Here’s a wild development that marketers and agencies should be delighted about. It’s a pity I can’t name names but a high-profile company which recently completed a review of its creative agency roster opted for the shop that refused to budge on a remuneration deal which a rival was pushing hard to do for $2-3 million less in annual fees. Not possible? Yes, it actually happened, although it’s true that some pitch consultants and procurement types would find the notion outrageous.
The aforementioned decision by Brand X to pay a truckload more for its creative firepower is a heartening sign – particularly when you know the sector it operates in. It took courage by the winning agency to stand firm but ultimately it makes sense. Value, impact and effectiveness does not equate to price. In fact, it still befuddles me that many credible marketers think that screwing agencies down on remuneration will deliver a better result. No wonder many marketing teams are so unhappy with their agency partnerships.
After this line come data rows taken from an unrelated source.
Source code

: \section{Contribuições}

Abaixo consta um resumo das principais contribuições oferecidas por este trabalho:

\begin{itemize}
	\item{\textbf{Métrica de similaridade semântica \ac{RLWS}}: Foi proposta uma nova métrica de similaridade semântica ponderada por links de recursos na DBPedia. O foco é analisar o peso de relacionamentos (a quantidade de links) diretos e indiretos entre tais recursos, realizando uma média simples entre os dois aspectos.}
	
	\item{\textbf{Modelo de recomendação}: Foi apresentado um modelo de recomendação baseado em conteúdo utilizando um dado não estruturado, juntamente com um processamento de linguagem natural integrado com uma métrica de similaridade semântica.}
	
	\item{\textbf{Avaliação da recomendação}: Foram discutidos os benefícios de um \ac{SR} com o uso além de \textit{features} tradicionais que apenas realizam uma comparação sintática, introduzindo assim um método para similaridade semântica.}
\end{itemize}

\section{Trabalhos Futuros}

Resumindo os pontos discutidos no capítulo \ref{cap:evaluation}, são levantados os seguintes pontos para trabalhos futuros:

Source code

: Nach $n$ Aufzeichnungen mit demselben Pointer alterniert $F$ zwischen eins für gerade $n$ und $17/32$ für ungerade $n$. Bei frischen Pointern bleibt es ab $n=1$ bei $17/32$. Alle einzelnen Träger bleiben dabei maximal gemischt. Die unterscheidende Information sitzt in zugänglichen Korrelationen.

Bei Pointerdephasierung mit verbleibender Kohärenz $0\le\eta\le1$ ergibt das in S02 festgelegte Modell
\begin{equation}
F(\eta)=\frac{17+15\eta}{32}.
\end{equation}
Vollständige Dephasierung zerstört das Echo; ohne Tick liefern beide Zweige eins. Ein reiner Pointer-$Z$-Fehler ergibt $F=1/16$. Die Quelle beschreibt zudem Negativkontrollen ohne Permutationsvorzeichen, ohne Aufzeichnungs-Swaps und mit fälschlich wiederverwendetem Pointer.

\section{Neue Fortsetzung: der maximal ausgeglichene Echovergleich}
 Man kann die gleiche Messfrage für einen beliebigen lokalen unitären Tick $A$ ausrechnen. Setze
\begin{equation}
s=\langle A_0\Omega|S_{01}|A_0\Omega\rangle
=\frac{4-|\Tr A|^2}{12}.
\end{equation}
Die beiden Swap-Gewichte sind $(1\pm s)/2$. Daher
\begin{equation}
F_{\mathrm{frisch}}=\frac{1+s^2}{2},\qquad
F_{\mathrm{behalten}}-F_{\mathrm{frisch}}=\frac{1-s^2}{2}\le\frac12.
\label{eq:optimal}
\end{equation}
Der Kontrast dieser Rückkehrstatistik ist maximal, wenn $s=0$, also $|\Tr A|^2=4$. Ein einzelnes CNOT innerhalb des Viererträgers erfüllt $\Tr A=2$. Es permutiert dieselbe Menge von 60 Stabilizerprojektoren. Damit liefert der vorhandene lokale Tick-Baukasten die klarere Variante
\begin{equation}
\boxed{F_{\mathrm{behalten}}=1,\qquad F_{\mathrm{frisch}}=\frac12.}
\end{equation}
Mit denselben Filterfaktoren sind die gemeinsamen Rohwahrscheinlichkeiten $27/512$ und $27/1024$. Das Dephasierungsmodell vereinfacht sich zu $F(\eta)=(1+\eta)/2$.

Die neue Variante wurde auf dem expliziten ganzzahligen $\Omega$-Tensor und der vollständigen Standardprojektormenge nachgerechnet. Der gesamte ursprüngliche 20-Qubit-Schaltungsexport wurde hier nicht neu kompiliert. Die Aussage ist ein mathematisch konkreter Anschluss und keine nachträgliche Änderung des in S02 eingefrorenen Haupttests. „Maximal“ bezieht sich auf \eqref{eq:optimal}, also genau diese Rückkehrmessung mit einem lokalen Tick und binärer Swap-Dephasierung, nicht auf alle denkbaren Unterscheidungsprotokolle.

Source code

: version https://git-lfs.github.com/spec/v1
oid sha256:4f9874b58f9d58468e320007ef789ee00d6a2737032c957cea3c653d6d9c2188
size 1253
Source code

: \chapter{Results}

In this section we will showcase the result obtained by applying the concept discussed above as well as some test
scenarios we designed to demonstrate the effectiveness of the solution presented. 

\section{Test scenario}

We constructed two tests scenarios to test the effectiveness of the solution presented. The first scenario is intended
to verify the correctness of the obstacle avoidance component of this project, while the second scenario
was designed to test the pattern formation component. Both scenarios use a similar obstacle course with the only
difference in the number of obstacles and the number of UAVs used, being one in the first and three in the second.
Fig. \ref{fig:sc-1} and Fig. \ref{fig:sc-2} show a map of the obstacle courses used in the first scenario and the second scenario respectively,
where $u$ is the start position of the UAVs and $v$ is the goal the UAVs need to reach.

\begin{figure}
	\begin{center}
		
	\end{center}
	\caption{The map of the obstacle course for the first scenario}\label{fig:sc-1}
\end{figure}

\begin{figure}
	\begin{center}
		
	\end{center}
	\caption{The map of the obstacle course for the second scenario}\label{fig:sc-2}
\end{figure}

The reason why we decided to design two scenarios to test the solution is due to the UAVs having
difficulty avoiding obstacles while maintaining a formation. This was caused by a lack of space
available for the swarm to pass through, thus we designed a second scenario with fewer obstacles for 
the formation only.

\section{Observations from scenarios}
No question there are agencies that are below par and deserve a whack but it must eventually dawn on a few marketers with their accounts in play that there is a disconnect in the logic of a remuneration purge to create value. Even when some agency new business strategies are about how far and fast they can drop their pants, marketers must know by now you get what you pay for. Adland is people IP, not a manufacturing line, so putting agencies in the remuneration bunker will deliver substandard results. Or in the best case, occasionally good results but nothing sustainably superb.
There’s another agency appointment in the winds at present which is of equal interest. The company’s top brass – from the chief executive down – has told its new agency it wants to be known inside the agency as the “fun client”. That’s not so stupid, really, because the agency-savvy client knows it will actually get more from the top creatives, suits and strategy people.
Contrast these two reviews with another which has just been completed – and one probably more typical of where the market generally is at. One comment I got back from the review process of this very large, multi-brand review was that there were more procurement people in the pitch than marketers. That sounds like a Festival of Nincompoops. Okay, so it’s easy to whack procurement for its myopic prism on determining value – read price – but with the number of marketers genuinely frustrated with the level of service and output they get from their agency partners, someone should wake up to the blindingly original thought that you get what you pay for. Please, don’t bitch. Expect a monkey if you’re throwing peanuts.